Week 2: 3 Blogs Review





Nowadays, it is essential to get to know educational tec tools and use them in class. Pupils need more variety of teaching methods in order to keep them interested and intrigued. I have been teaching a classroom for about a year, and I’ve found that not only that using tech is more fun for students it is also more educational. Recent studies have shown that students remember the material better by teaching students through playful and experiential learning.

Although the tech world is familiar to me, and I often use it in class, I was surprised to learn from reading the posts how much the tech world is vast and contains many tech tools that help make learning more enjoyable.

 

 

A brief review of the blogs I’ve read.

 

The first blog called “Teacher tech” and the post called Find your google sites

The post recommends using Google Sites to create new websites

for several reasons:

1. All the website data is stored on google drive.

2. You can search for information on your site by clicking on the tiny arrow in the search box and choosing sites.

3. Using Google Sites is an extraordinarily intuitive and easy tool to use. 

 

I genuinely believe that When an opportunity presents itself, I will use it in class.

 

 

The second blog called “class tech,” and the post called Kahoot: From taking quizzes to transforming your classroom 

I know most of us familiar with this tool, but the post talks about a point I didn’t take into consideration.

Mickey McFetridge talks about the massive difference between letting the student prepare the quiz and answering the questions.
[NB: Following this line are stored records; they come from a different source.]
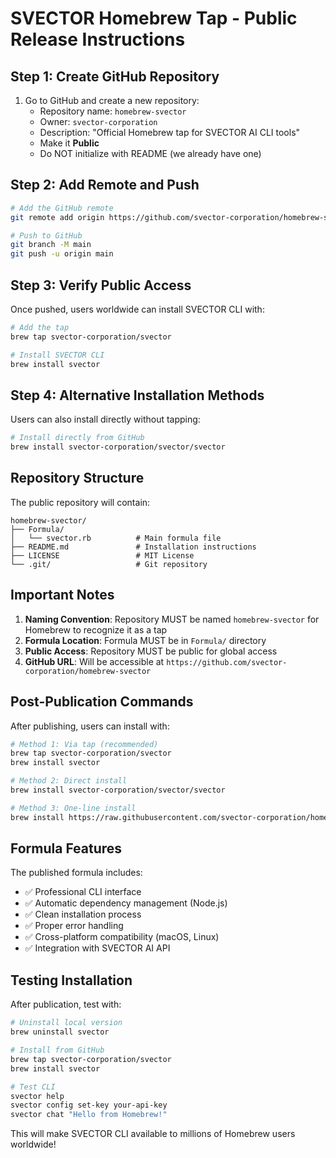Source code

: # SVECTOR Homebrew Tap - Public Release Instructions

## Step 1: Create GitHub Repository

1. Go to GitHub and create a new repository:
   - Repository name: `homebrew-svector`
   - Owner: `svector-corporation`
   - Description: "Official Homebrew tap for SVECTOR AI CLI tools"
   - Make it **Public**
   - Do NOT initialize with README (we already have one)

## Step 2: Add Remote and Push

```bash
# Add the GitHub remote
git remote add origin https://github.com/svector-corporation/homebrew-svector.git

# Push to GitHub
git branch -M main
git push -u origin main
```

## Step 3: Verify Public Access

Once pushed, users worldwide can install SVECTOR CLI with:

```bash
# Add the tap
brew tap svector-corporation/svector

# Install SVECTOR CLI
brew install svector
```

## Step 4: Alternative Installation Methods

Users can also install directly without tapping:

```bash
# Install directly from GitHub
brew install svector-corporation/svector/svector
```

## Repository Structure

The public repository will contain:
```
homebrew-svector/
├── Formula/
│   └── svector.rb          # Main formula file
├── README.md               # Installation instructions
├── LICENSE                 # MIT License
└── .git/                   # Git repository
```

## Important Notes

1. **Naming Convention**: Repository MUST be named `homebrew-svector` for Homebrew to recognize it as a tap
2. **Formula Location**: Formula MUST be in `Formula/` directory
3. **Public Access**: Repository MUST be public for global access
4. **GitHub URL**: Will be accessible at `https://github.com/svector-corporation/homebrew-svector`

## Post-Publication Commands

After publishing, users can install with:

```bash
# Method 1: Via tap (recommended)
brew tap svector-corporation/svector
brew install svector

# Method 2: Direct install
brew install svector-corporation/svector/svector

# Method 3: One-line install
brew install https://raw.githubusercontent.com/svector-corporation/homebrew-svector/main/Formula/svector.rb
```

## Formula Features

The published formula includes:
- ✅ Professional CLI interface
- ✅ Automatic dependency management (Node.js)
- ✅ Clean installation process
- ✅ Proper error handling
- ✅ Cross-platform compatibility (macOS, Linux)
- ✅ Integration with SVECTOR AI API

## Testing Installation

After publication, test with:

```bash
# Uninstall local version
brew uninstall svector

# Install from GitHub
brew tap svector-corporation/svector
brew install svector

# Test CLI
svector help
svector config set-key your-api-key
svector chat "Hello from Homebrew!"
```

This will make SVECTOR CLI available to millions of Homebrew users worldwide!
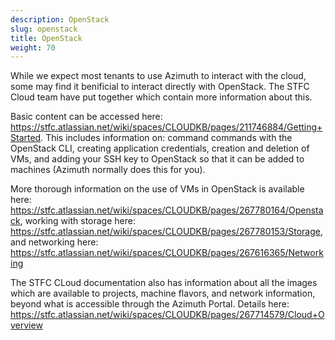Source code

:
 ```yaml
---
description: OpenStack
slug: openstack
title: OpenStack
weight: 70
---
```


While we expect most tenants to use Azimuth to interact with the cloud, some may find it benificial to interact directly with OpenStack. The STFC Cloud team have put together which contain more information about this.

Basic content can be accessed here: https://stfc.atlassian.net/wiki/spaces/CLOUDKB/pages/211746884/Getting+Started. This includes information on: command commands with the OpenStack CLI, creating application credentials, creation and deletion of VMs, and adding your SSH key to OpenStack so that it can be added to machines (Azimuth normally does this for you).

More thorough information on the use of VMs in OpenStack is available here: https://stfc.atlassian.net/wiki/spaces/CLOUDKB/pages/267780164/Openstack, working with storage here: https://stfc.atlassian.net/wiki/spaces/CLOUDKB/pages/267780153/Storage, and networking here: https://stfc.atlassian.net/wiki/spaces/CLOUDKB/pages/267616365/Networking

The STFC CLoud documentation also has information about all the images which are available to projects, machine flavors, and network information, beyond what is accessible through the Azimuth Portal. Details here: https://stfc.atlassian.net/wiki/spaces/CLOUDKB/pages/267714579/Cloud+Overview






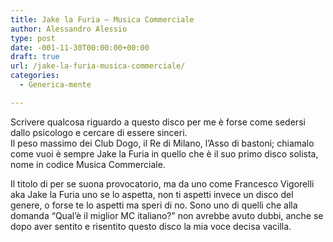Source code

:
```yaml
---
title: Jake la Furia – Musica Commerciale
author: Alessandro Alessio
type: post
date: -001-11-30T00:00:00+00:00
draft: true
url: /jake-la-furia-musica-commerciale/
categories:
  - Generica-mente

---
```

Scrivere qualcosa riguardo a questo disco per me è forse come sedersi dallo psicologo e cercare di essere sinceri.  
Il peso massimo dei Club Dogo, il Re di Milano, l&#8217;Asso di bastoni; chiamalo come vuoi è sempre Jake la Furia in quello che è il suo primo disco solista, nome in codice Musica Commerciale.

Il titolo di per se suona provocatorio, ma da uno come Francesco Vigorelli aka Jake la Furia uno se lo aspetta, non ti aspetti invece un disco del genere, o forse te lo aspetti ma speri di no. Sono uno di quelli che alla domanda &#8220;Qual&#8217;è il miglior MC italiano?&#8221; non avrebbe avuto dubbi, anche se dopo aver sentito e risentito questo disco la mia voce decisa vacilla.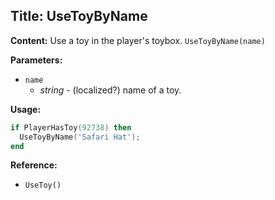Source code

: ## Title: UseToyByName

**Content:**
Use a toy in the player's toybox.
`UseToyByName(name)`

**Parameters:**
- `name`
  - *string* - (localized?) name of a toy.

**Usage:**
```lua
if PlayerHasToy(92738) then 
  UseToyByName('Safari Hat'); 
end
```

**Reference:**
- `UseToy()`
He rightly argues that while the quiz solver only practices memory, those who prepare the quiz practice their analytic and evaluation capabilities in addition to memory practice and even present pictures related to the question.

 

To this day, I have not allowed students to make quizzes by themselves.
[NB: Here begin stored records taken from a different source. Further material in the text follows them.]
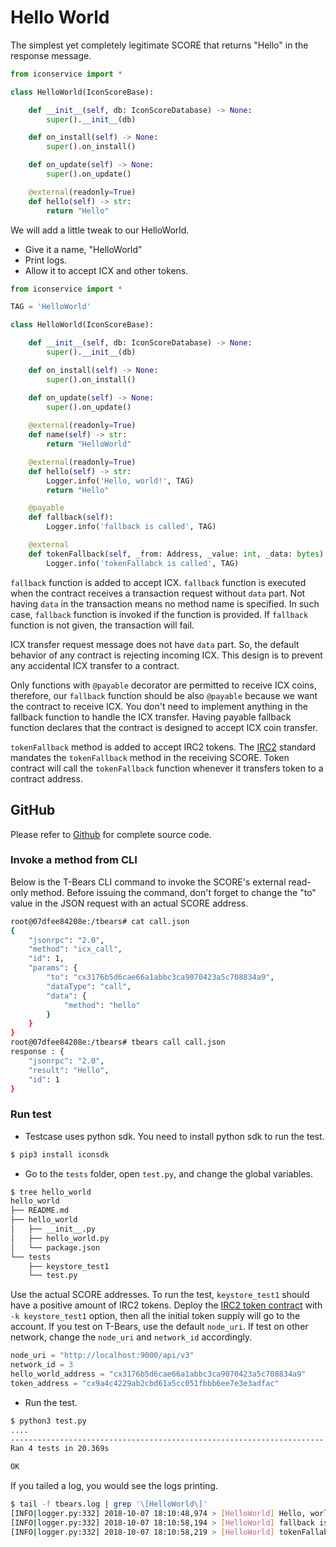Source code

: # Hello World

The simplest yet completely legitimate SCORE that returns "Hello" in the response message. 

```python
from iconservice import *

class HelloWorld(IconScoreBase):

    def __init__(self, db: IconScoreDatabase) -> None:
        super().__init__(db)

    def on_install(self) -> None:
        super().on_install()

    def on_update(self) -> None:
        super().on_update()

    @external(readonly=True)
    def hello(self) -> str:
        return "Hello"
```

 

We will add a little tweak to our HelloWorld.  

- Give it a name, "HelloWorld"
- Print logs. 
- Allow it to accept ICX and other tokens.

```python
from iconservice import *

TAG = 'HelloWorld'

class HelloWorld(IconScoreBase):

    def __init__(self, db: IconScoreDatabase) -> None:
        super().__init__(db)

    def on_install(self) -> None:
        super().on_install()

    def on_update(self) -> None:
        super().on_update()
    
    @external(readonly=True)
    def name(self) -> str:
        return "HelloWorld"

    @external(readonly=True)
    def hello(self) -> str:
        Logger.info('Hello, world!', TAG)
        return "Hello"

    @payable
    def fallback(self):
        Logger.info('fallback is called', TAG)

    @external
    def tokenFallback(self, _from: Address, _value: int, _data: bytes):
        Logger.info('tokenFallabck is called', TAG)
```

`fallback` function is added to accept ICX. `fallback` function is executed when the contract receives a transaction request without `data` part. Not having `data` in the transaction means no method name is specified. In such case, `fallback` function is invoked if the function is provided. If `fallback` function is not given, the transaction will fail. 

ICX transfer request message does not have `data` part. So, the default behavior of any contract is rejecting incoming ICX. This design is to prevent any accidental ICX transfer to a contract. 

Only functions with `@payable` decorator are permitted to receive ICX coins, therefore, our `fallback` function should be also  `@payable` because we want the contract to receive ICX.  You don't need to implement anything in the fallback function to handle the ICX transfer. Having payable fallback function declares that the contract is designed to accept ICX coin transfer. 

`tokenFallback` method is added to accept IRC2 tokens. The [IRC2](https://github.com/icon-project/IIPs/blob/master/IIPS/iip-2.md#token-fallback) standard mandates the `tokenFallback` method in the receiving SCORE.  Token contract will call the `tokenFallback` function whenever it transfers  token to a contract address.



## GitHub

Please refer to [Github](https://github.com/icon-project/samples/) for complete source code.

### Invoke a method from CLI

Below is the T-Bears CLI command to invoke the SCORE's external read-only method. Before issuing the command, don't forget to change the "to" value in the JSON request with an actual SCORE address. 

```bash
root@07dfee84208e:/tbears# cat call.json 
{
    "jsonrpc": "2.0",
    "method": "icx_call",
    "id": 1,
    "params": {
        "to": "cx3176b5d6cae66a1abbc3ca9070423a5c708834a9", 
        "dataType": "call",
        "data": {
            "method": "hello"
        }
    }
}
root@07dfee84208e:/tbears# tbears call call.json 
response : {
    "jsonrpc": "2.0",
    "result": "Hello",
    "id": 1
}
```

### Run test

- Testcase uses python sdk. You need to install python sdk to run the test.

```bash
$ pip3 install iconsdk
```

- Go to the `tests` folder, open `test.py`, and change the global variables.

```bash
$ tree hello_world
hello_world
├── README.md
├── hello_world
│   ├── __init__.py
│   ├── hello_world.py
│   └── package.json
└── tests
    ├── keystore_test1
    └── test.py
```

Use the actual SCORE addresses. To run the test, `keystore_test1` should have a positive amount of IRC2 tokens. Deploy the [IRC2 token contract](https://github.com/sink772/IRC2-token-standard) with `-k keystore_test1` option, then all the initial token supply will go to the account. If you test on T-Bears, use the default `node_uri`. If test on other network, change the `node_uri` and `network_id` accordingly. 


```python
node_uri = "http://localhost:9000/api/v3"
network_id = 3
hello_world_address = "cx3176b5d6cae66a1abbc3ca9070423a5c708834a9"
token_address = "cx9a4c4229ab2cbd61a5cc051fbbb6ee7e3e3adfac"
```

- Run the test.

```bash
$ python3 test.py
....
----------------------------------------------------------------------
Ran 4 tests in 20.369s

OK
```

If you tailed a log, you would see the logs printing.

```bash
$ tail -f tbears.log | grep '\[HelloWorld\]'
[INFO|logger.py:332] 2018-10-07 18:10:48,974 > [HelloWorld] Hello, world!
[INFO|logger.py:332] 2018-10-07 18:10:58,194 > [HelloWorld] fallback is called
[INFO|logger.py:332] 2018-10-07 18:10:58,219 > [HelloWorld] tokenFallabck is called
```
Today I’ll start doing that.

 

The third blog called “teach thought” and the post called 4 Common Ways Students Avoid Plagiarism Detection 

Yuliya Gorenko discusses how students avoid computer test plagiarism detection:

 

1. Letter Substitution- Using letter duplicates from other languages. For illustration, the student replaces the letters with the same letters from another language, for example, “c.” This way, they can trick a primitive plagiarism checker. 

2. Inserting White Text- The student added more letters to the word in white, and thus it is not possible to check if the word was copied from across the web.
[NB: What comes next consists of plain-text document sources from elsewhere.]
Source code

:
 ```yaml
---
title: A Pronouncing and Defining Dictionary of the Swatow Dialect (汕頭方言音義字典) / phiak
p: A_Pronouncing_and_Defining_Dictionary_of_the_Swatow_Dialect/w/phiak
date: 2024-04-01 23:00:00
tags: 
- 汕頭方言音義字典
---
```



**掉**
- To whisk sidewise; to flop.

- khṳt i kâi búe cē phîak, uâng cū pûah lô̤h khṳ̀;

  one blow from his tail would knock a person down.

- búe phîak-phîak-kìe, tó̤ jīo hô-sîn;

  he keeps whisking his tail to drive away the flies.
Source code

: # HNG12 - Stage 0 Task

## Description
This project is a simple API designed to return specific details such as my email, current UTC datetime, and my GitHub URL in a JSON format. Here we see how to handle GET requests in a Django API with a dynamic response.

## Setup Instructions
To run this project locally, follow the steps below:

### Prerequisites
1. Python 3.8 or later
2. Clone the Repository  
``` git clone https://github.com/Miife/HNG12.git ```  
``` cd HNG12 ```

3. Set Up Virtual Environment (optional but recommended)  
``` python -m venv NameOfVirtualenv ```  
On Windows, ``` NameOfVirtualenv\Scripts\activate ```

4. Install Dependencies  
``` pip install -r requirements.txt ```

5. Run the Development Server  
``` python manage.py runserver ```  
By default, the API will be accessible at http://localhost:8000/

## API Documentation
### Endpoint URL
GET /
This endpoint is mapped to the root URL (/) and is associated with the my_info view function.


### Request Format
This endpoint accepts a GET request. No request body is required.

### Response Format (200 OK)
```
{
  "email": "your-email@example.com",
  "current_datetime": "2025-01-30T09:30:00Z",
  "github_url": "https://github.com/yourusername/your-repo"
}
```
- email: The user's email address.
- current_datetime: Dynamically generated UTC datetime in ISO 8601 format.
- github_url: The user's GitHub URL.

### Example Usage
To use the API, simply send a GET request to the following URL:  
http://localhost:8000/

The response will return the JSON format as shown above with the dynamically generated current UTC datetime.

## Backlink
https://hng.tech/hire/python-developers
3. Format Modification - The student submits the work in a format that the teacher cannot run an anti-copy software program.

 

I fundamentally believe that our days, with all the loopholes that pupils could find on the internet, helping them “cheat the system”, we need to rethink things and start building trust with our pupils. Not rushing things up obviously, or acting naïve, but taking it step by step. Building firm trust foundations, only then I deem it would be better.